Start of Records shown

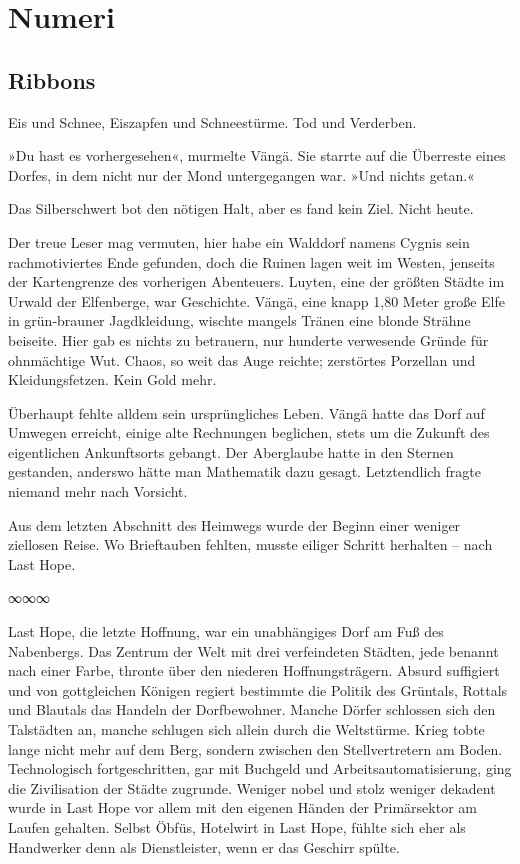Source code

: \part{Numeri}

\chapter{Ribbons}

Eis und Schnee, Eiszapfen und Schneestürme. Tod und Verderben.

»Du hast es vorhergesehen«, murmelte Vängä. Sie starrte auf die Überreste eines Dorfes, in dem nicht nur der Mond untergegangen war. »Und nichts getan.«

Das Silberschwert bot den nötigen Halt, aber es fand kein Ziel. Nicht heute.

Der treue Leser mag vermuten, hier habe ein Walddorf namens Cygnis sein rachmotiviertes Ende gefunden, doch die Ruinen lagen weit im Westen, jenseits der Kartengrenze des vorherigen Abenteuers. Luyten, eine der größten Städte im Urwald der Elfenberge, war Geschichte. Vängä, eine knapp 1,80 Meter große Elfe in grün-brauner Jagdkleidung, wischte mangels Tränen eine blonde Strähne beiseite. Hier gab es nichts zu betrauern, nur hunderte verwesende Gründe für ohnmächtige Wut. Chaos, so weit das Auge reichte; zerstörtes Porzellan und Kleidungsfetzen. Kein Gold mehr.

Überhaupt fehlte alldem sein ursprüngliches Leben. Vängä hatte das Dorf auf Umwegen erreicht, einige alte Rechnungen beglichen, stets um die Zukunft des eigentlichen Ankunftsorts gebangt. Der Aberglaube hatte in den Sternen gestanden, anderswo hätte man Mathematik dazu gesagt. Letztendlich fragte niemand mehr nach Vorsicht.

Aus dem letzten Abschnitt des Heimwegs wurde der Beginn einer weniger ziellosen Reise. Wo Brieftauben fehlten, musste eiliger Schritt herhalten – nach Last Hope.

\begin{center}
∞∞∞
\end{center}

Last Hope, die letzte Hoffnung, war ein unabhängiges Dorf am Fuß des Nabenbergs. Das Zentrum der Welt mit drei verfeindeten Städten, jede benannt nach einer Farbe, thronte über den niederen Hoffnungsträgern. Absurd suffigiert und von gottgleichen Königen regiert bestimmte die Politik des Grüntals, Rottals und Blautals das Handeln der Dorfbewohner. Manche Dörfer schlossen sich den Talstädten an, manche schlugen sich allein durch die Weltstürme. Krieg tobte lange nicht mehr auf dem Berg, sondern zwischen den Stellvertretern am Boden. Technologisch fortgeschritten, gar mit Buchgeld und Arbeitsautomatisierung, ging die Zivilisation der Städte zugrunde. Weniger nobel und stolz weniger dekadent wurde in Last Hope vor allem mit den eigenen Händen der Primärsektor am Laufen gehalten. Selbst Öbfüs, Hotelwirt in Last Hope, fühlte sich eher als Handwerker denn als Dienstleister, wenn er das Geschirr spülte.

End of Records shown

Directions:
Before you return the listing exactly, strip out its pictures.

Task response:
Source code

: \part{Numeri}

\chapter{Ribbons}

Eis und Schnee, Eiszapfen und Schneestürme. Tod und Verderben.

»Du hast es vorhergesehen«, murmelte Vängä. Sie starrte auf die Überreste eines Dorfes, in dem nicht nur der Mond untergegangen war. »Und nichts getan.«

Das Silberschwert bot den nötigen Halt, aber es fand kein Ziel. Nicht heute.

Der treue Leser mag vermuten, hier habe ein Walddorf namens Cygnis sein rachmotiviertes Ende gefunden, doch die Ruinen lagen weit im Westen, jenseits der Kartengrenze des vorherigen Abenteuers. Luyten, eine der größten Städte im Urwald der Elfenberge, war Geschichte. Vängä, eine knapp 1,80 Meter große Elfe in grün-brauner Jagdkleidung, wischte mangels Tränen eine blonde Strähne beiseite. Hier gab es nichts zu betrauern, nur hunderte verwesende Gründe für ohnmächtige Wut. Chaos, so weit das Auge reichte; zerstörtes Porzellan und Kleidungsfetzen. Kein Gold mehr.

Überhaupt fehlte alldem sein ursprüngliches Leben. Vängä hatte das Dorf auf Umwegen erreicht, einige alte Rechnungen beglichen, stets um die Zukunft des eigentlichen Ankunftsorts gebangt. Der Aberglaube hatte in den Sternen gestanden, anderswo hätte man Mathematik dazu gesagt. Letztendlich fragte niemand mehr nach Vorsicht.

Aus dem letzten Abschnitt des Heimwegs wurde der Beginn einer weniger ziellosen Reise. Wo Brieftauben fehlten, musste eiliger Schritt herhalten – nach Last Hope.

\begin{center}
∞∞∞
\end{center}

Last Hope, die letzte Hoffnung, war ein unabhängiges Dorf am Fuß des Nabenbergs. Das Zentrum der Welt mit drei verfeindeten Städten, jede benannt nach einer Farbe, thronte über den niederen Hoffnungsträgern. Absurd suffigiert und von gottgleichen Königen regiert bestimmte die Politik des Grüntals, Rottals und Blautals das Handeln der Dorfbewohner. Manche Dörfer schlossen sich den Talstädten an, manche schlugen sich allein durch die Weltstürme. Krieg tobte lange nicht mehr auf dem Berg, sondern zwischen den Stellvertretern am Boden. Technologisch fortgeschritten, gar mit Buchgeld und Arbeitsautomatisierung, ging die Zivilisation der Städte zugrunde. Weniger nobel und stolz weniger dekadent wurde in Last Hope vor allem mit den eigenen Händen der Primärsektor am Laufen gehalten. Selbst Öbfüs, Hotelwirt in Last Hope, fühlte sich eher als Handwerker denn als Dienstleister, wenn er das Geschirr spülte.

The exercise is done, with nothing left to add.